### Instructions for the task
In the entries below, find the line with "## Output ⬆️" and the line with "## Method Signature"; give again those lines and every line between them, exactly.

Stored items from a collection
◇ ◇ ◇ ◇

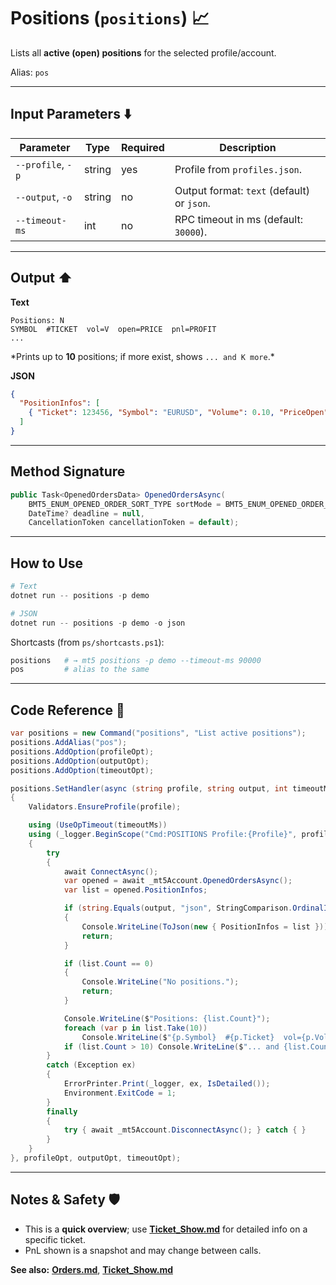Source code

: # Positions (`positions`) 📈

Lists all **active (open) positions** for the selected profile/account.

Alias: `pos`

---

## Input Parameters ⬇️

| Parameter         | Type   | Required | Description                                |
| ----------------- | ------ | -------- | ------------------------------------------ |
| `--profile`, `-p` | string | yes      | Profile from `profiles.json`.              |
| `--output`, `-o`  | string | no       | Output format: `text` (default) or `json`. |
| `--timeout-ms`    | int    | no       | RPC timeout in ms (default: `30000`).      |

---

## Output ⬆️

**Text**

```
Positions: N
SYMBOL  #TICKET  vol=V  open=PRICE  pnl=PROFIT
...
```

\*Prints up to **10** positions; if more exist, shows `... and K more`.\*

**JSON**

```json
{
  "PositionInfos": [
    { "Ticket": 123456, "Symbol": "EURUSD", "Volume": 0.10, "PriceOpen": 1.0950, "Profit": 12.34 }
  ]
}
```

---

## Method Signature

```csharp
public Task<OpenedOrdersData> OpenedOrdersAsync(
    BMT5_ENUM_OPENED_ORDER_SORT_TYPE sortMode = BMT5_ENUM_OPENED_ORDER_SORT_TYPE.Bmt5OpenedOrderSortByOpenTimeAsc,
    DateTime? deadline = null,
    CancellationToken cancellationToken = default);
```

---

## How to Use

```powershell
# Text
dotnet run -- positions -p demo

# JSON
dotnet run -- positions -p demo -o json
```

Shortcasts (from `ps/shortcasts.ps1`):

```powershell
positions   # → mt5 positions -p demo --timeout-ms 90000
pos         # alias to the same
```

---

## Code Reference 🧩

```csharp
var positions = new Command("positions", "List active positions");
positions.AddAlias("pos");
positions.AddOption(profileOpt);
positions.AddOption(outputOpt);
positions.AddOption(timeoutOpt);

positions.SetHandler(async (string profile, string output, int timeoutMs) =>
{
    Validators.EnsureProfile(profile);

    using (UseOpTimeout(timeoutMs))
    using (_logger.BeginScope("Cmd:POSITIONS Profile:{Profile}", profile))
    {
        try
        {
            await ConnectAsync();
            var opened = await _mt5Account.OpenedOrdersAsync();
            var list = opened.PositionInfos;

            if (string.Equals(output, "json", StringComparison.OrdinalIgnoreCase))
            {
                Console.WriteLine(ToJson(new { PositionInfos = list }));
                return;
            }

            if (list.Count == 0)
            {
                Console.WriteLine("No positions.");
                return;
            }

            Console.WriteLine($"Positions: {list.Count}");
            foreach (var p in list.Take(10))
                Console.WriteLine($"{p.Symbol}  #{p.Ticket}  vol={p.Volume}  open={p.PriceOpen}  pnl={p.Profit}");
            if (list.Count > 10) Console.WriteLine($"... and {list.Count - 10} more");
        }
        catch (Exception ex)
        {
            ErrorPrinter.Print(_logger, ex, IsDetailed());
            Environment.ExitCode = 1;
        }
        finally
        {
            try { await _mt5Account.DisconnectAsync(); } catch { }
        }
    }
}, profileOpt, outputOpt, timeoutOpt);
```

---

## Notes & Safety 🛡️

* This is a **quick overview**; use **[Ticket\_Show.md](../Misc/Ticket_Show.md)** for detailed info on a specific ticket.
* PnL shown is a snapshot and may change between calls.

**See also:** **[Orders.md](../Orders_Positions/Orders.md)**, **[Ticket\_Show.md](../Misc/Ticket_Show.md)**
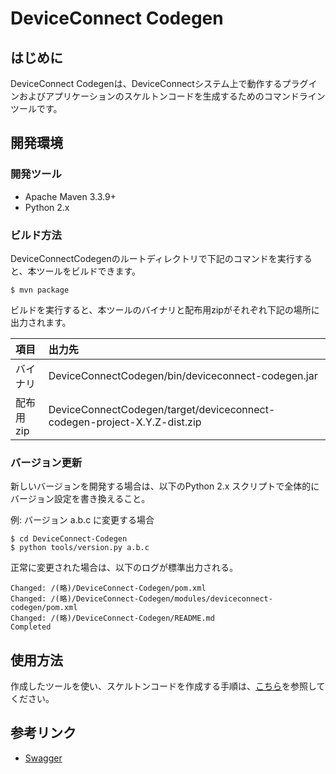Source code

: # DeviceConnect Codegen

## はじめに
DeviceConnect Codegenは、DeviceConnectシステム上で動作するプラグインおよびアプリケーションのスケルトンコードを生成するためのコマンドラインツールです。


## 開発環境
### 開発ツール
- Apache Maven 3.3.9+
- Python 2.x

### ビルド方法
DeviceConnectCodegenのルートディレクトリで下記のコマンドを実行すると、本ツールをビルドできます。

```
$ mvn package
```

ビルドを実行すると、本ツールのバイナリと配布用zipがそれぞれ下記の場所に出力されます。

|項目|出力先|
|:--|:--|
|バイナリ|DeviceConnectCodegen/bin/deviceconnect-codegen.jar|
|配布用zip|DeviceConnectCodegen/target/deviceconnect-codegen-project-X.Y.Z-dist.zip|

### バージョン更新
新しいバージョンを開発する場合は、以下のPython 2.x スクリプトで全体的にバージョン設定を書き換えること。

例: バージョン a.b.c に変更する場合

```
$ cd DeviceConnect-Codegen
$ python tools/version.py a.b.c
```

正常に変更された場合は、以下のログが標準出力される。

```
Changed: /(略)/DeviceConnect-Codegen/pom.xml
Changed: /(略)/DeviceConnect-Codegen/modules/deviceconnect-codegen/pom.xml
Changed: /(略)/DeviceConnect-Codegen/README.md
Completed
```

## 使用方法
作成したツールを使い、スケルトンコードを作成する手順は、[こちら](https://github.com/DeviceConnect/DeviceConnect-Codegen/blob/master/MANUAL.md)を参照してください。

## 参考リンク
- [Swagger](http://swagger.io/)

◇ ◇ ◇ ◇

### Answer to this problem
## Output ⬆️

**Text**

```
Positions: N
SYMBOL  #TICKET  vol=V  open=PRICE  pnl=PROFIT
...
```

\*Prints up to **10** positions; if more exist, shows `... and K more`.\*

**JSON**

```json
{
  "PositionInfos": [
    { "Ticket": 123456, "Symbol": "EURUSD", "Volume": 0.10, "PriceOpen": 1.0950, "Profit": 12.34 }
  ]
}
```

---

## Method Signature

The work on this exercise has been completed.